Recently during research for a story on the viability of using recycled water in Canberra, I came across several papers that pointed to the problem of estrogen in recycled water. Indeed, according to Canberra Hospital professor Peter Collignon, an opponent of recycling sewage water into the potable supply, estrogen can be more of a problem in recycled water than microbes because it cannot be filtered out and we simply do not know how well it breaks down. Just as the Romans drinking from lead cups unwittingly caused infertility in themselves, perhaps we are seeing after 30 years of contraceptive pill use the long-term effects of introducing artificial estrogen into our wider environment. So you see this is not just a preoccupation of the misogynistic old Vatican.
But how can it be misogynistic to point out that artificial hormones can have a bad effect on men as well as women? And who exactly are the misogynists? Is it the people warning of the possible dangers of long-term exposure to artificial estrogen for both sexes, or the hysterical letter writers and doctors who seem to be saying, "There dear, just go ahead and take your pill and everything will be all right?"
As a woman I think Australian women ought to think again about this great biochemical boon to the human race, or perhaps I should say to men. Australian women have one of the highest rates of contraceptive pill use in the world. Most women feel obliged to use it as soon as they become sexually active and the average time women stay on the pill is 10 years. That is 10 years of suppressing one's normal hormonal cycle and replacing it with artificial hormones with all the physical and psychological ramifications, including the decline of libido.

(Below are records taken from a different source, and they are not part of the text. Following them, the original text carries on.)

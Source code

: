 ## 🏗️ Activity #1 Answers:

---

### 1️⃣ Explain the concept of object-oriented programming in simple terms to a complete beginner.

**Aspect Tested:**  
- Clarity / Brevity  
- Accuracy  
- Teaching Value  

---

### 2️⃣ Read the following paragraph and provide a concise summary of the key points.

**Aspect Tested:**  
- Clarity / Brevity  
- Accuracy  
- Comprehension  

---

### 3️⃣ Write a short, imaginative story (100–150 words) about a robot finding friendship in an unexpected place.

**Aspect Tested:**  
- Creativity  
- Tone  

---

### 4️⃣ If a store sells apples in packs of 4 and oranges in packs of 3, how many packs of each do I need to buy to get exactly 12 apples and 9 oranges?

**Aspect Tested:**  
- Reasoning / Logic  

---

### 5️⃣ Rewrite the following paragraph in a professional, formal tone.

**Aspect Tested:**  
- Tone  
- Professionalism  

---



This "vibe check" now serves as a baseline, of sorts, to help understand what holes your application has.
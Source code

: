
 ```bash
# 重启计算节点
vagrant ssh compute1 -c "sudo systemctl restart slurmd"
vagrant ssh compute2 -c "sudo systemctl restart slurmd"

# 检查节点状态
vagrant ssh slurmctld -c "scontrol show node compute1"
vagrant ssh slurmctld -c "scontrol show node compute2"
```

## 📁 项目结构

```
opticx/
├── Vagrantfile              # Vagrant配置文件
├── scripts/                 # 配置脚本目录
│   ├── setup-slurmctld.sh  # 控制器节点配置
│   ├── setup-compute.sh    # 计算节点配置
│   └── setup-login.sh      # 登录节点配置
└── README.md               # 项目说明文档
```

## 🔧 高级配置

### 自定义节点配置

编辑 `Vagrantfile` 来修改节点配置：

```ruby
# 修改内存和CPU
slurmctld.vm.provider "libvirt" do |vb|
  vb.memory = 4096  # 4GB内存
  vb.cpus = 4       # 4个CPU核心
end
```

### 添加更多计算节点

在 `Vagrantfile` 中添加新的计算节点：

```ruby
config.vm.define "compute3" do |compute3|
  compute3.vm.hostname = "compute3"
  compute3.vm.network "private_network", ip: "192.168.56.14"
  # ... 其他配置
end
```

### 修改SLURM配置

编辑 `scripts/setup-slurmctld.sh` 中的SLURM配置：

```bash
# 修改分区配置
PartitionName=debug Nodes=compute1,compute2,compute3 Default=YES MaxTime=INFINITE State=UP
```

However, even though we have the highest rate of breast cancer in the world, and there is a lot of research pointing to the pill as at least a partially causative factor, many doctors (even some of my own acquaintance) have no compunction in prescribing it to girls who have just reached puberty. In fact one doctor I know told me she feels legally obliged to give it to any sexually active girl, no matter what age. Furthermore, not only is long-term pill use implicated in infertility and sexually transmitted disease, what is worse is it has not prevented our abortion rate from being one of the world's highest.
There are so many reasons for being wary of the contraceptive pill. Why are we not questioning its prevalence?

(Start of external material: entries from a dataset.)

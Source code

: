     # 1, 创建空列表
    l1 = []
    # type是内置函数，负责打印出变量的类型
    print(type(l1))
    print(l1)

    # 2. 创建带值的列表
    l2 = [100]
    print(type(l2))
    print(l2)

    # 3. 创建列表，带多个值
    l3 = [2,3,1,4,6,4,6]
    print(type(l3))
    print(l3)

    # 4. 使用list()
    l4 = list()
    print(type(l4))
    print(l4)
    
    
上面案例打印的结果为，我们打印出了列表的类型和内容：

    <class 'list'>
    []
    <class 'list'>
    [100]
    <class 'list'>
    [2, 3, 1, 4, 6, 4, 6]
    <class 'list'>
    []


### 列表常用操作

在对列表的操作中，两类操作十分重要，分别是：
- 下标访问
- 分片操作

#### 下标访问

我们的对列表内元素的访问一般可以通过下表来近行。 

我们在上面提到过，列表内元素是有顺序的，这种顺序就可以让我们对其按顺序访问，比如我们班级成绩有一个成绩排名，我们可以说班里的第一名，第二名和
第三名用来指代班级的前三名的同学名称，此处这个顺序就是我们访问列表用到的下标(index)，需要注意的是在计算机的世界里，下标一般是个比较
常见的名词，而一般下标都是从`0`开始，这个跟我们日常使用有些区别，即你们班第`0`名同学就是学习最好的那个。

The reason is, of course, that it is the sacred cow of the sexual revolution. One imaginative letter writer claimed the Catholic view of the pill was that it was "the great Satan", and actually that is not a bad description. It was marketed as an instrument of sexual freedom, and it has provided that, particularly for men. But one might ask if for women it has been the means of sexual liberation or just a way of turning us into empty vessels for sex? Is it like the sexual revolution itself: a pretty and alluring package that turns out to be - for both sexes - like a series of empty boxes, one inside the other. At the end, there is nothing but an empty box.
The environmental effects of the pill on men may in fact gradually reveal the extent of the damage to our whole society, something that Francis Fukuyama points out in his essay, The Great Disruption: that we can't just introduce something such as this for 30 years and not expect unforeseen consequences, moral, social and, of course, physical. But tragically it will be young men and boys who suffer before women will also free themselves of this burden.